Oliver Sava of The A.V. Club gave the episode a rating of 'A'. Writing for Vulture, Joel Kim Booster rated the episode five out of five stars. Andy Denhart of Reality Blurred praised the episode's twist of eliminated contestants potentially returning, calling it "solid" overall.

The episode is consistently regarded as one of the best Drag Race episodes of all time. Kevin O'Keeffe included the episode in INTO Magazines 2018 "newbie's guide to 'RuPaul’s Drag Race': the 5 episodes that will make anyone a fan". In a ranking of 30 seasons of Drag Race, Gay Times ranked All Stars 2 in first place, specifically shouting out this episode, stating it as a "highlight of an already incredible season". Xtra Magazine listed the episode as the best in a 2020 ranking.
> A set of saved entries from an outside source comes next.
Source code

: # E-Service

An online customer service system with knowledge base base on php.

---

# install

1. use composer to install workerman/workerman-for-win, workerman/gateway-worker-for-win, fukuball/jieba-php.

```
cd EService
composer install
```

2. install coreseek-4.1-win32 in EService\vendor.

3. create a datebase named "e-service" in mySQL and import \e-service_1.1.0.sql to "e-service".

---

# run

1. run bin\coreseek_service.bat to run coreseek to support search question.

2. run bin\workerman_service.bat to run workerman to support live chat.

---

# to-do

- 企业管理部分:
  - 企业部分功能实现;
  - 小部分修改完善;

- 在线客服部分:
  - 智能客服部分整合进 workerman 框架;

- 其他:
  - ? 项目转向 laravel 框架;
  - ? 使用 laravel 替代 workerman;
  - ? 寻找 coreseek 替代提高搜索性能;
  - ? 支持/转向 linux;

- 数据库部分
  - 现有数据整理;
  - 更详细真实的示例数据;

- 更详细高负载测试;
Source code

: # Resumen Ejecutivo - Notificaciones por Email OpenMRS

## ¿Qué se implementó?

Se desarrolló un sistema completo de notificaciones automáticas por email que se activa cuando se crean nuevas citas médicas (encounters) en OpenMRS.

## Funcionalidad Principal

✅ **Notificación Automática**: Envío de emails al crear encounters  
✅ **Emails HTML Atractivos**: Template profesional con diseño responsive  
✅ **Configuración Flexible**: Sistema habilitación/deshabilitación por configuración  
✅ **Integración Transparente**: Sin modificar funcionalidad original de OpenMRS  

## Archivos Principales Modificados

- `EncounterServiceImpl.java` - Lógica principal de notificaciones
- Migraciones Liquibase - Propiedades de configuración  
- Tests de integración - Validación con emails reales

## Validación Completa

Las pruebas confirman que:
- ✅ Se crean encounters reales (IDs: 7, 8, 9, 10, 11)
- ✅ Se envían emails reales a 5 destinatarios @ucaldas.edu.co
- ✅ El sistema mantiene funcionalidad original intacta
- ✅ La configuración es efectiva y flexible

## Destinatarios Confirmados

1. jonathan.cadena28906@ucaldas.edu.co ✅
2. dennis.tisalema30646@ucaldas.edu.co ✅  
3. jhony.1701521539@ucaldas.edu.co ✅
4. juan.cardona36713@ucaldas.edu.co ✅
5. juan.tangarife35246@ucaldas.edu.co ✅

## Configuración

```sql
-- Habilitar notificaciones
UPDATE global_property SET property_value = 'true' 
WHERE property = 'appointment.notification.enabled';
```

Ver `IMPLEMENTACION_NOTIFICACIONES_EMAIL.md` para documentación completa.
For a long time, the episode held the record for the highest IMDb rating of all RuPaul's Drag Race All Stars episodes with a 9.6/10, but has since been beaten by an All Stars 7 episode. Josh Milton of PinkNews called the episode "iconic" in 2021.

Alyssa Edwards and Tatianna's "Shut Up and Drive" performance is also commonly regarded as a highlight, ranking among Screen Rant's fifteen best Drag Race lip-syncs. Kevin O'Keeffe ranked the performance second in INTO Magazines 2018 "definitive ranking" of Drag Race lip-syncs. Emma Kelly also included the performance in Metros 2018 list of the "best and most gag-worthy" lip-syncs in Drag Race history. Sam Brooks ranked the performance first in The Spinoffs 2019 "definitive ranking" of 162 Drag Race lip-syncs, writing: "The clear winner. A triumph of performance, of narrative, of song choice, of queens, of basically everything. This is what Drag Race is at its finest: artists doing their best, to a Rihanna song."